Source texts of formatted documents
═══

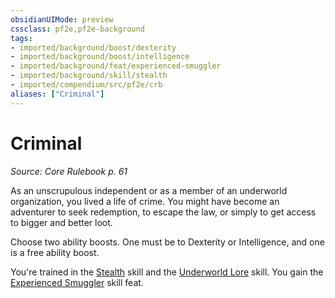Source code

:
 ```yaml
---
obsidianUIMode: preview
cssclass: pf2e,pf2e-background
tags:
- imported/background/boost/dexterity
- imported/background/boost/intelligence
- imported/background/feat/experienced-smuggler
- imported/background/skill/stealth
- imported/compendium/src/pf2e/crb
aliases: ["Criminal"]
---
```

# Criminal
*Source: Core Rulebook p. 61*  

As an unscrupulous independent or as a member of an underworld organization, you lived a life of crime. You might have become an adventurer to seek redemption, to escape the law, or simply to get access to bigger and better loot.

Choose two ability boosts. One must be to Dexterity or Intelligence, and one is a free ability boost.

You're trained in the [Stealth](../../skills.md#Stealth) skill and the [Underworld Lore](../../skills.md#Lore) skill. You gain the [Experienced Smuggler](../../feats/experienced-smuggler.md) skill feat.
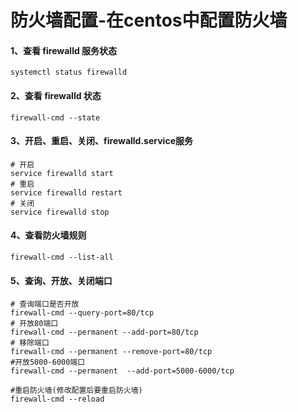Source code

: # 防火墙配置-在centos中配置防火墙

#### 1、查看 firewalld 服务状态

```shell
systemctl status firewalld
```

#### 2、查看 firewalld 状态

```shell
firewall-cmd --state
```

#### 3、开启、重启、关闭、firewalld.service服务

```shell
# 开启
service firewalld start
# 重启
service firewalld restart
# 关闭
service firewalld stop
```

#### 4、查看防火墙规则

```shell
firewall-cmd --list-all
```

#### 5、查询、开放、关闭端口

```shell
# 查询端口是否开放
firewall-cmd --query-port=80/tcp
# 开放80端口
firewall-cmd --permanent --add-port=80/tcp
# 移除端口
firewall-cmd --permanent --remove-port=80/tcp
#开放5000-6000端口
firewall-cmd --permanent  --add-port=5000-6000/tcp

#重启防火墙(修改配置后要重启防火墙)
firewall-cmd --reload    
```

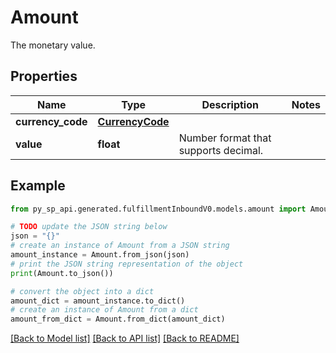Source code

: # Amount

The monetary value.

## Properties

Name | Type | Description | Notes
------------ | ------------- | ------------- | -------------
**currency_code** | [**CurrencyCode**](CurrencyCode.md) |  | 
**value** | **float** | Number format that supports decimal. | 

## Example

```python
from py_sp_api.generated.fulfillmentInboundV0.models.amount import Amount

# TODO update the JSON string below
json = "{}"
# create an instance of Amount from a JSON string
amount_instance = Amount.from_json(json)
# print the JSON string representation of the object
print(Amount.to_json())

# convert the object into a dict
amount_dict = amount_instance.to_dict()
# create an instance of Amount from a dict
amount_from_dict = Amount.from_dict(amount_dict)
```
[[Back to Model list]](../README.md#documentation-for-models) [[Back to API list]](../README.md#documentation-for-api-endpoints) [[Back to README]](../README.md)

═══

**Task goal**
A count is needed of the lines above that hold the word "feat"; give that count and no other text.

**Response**
2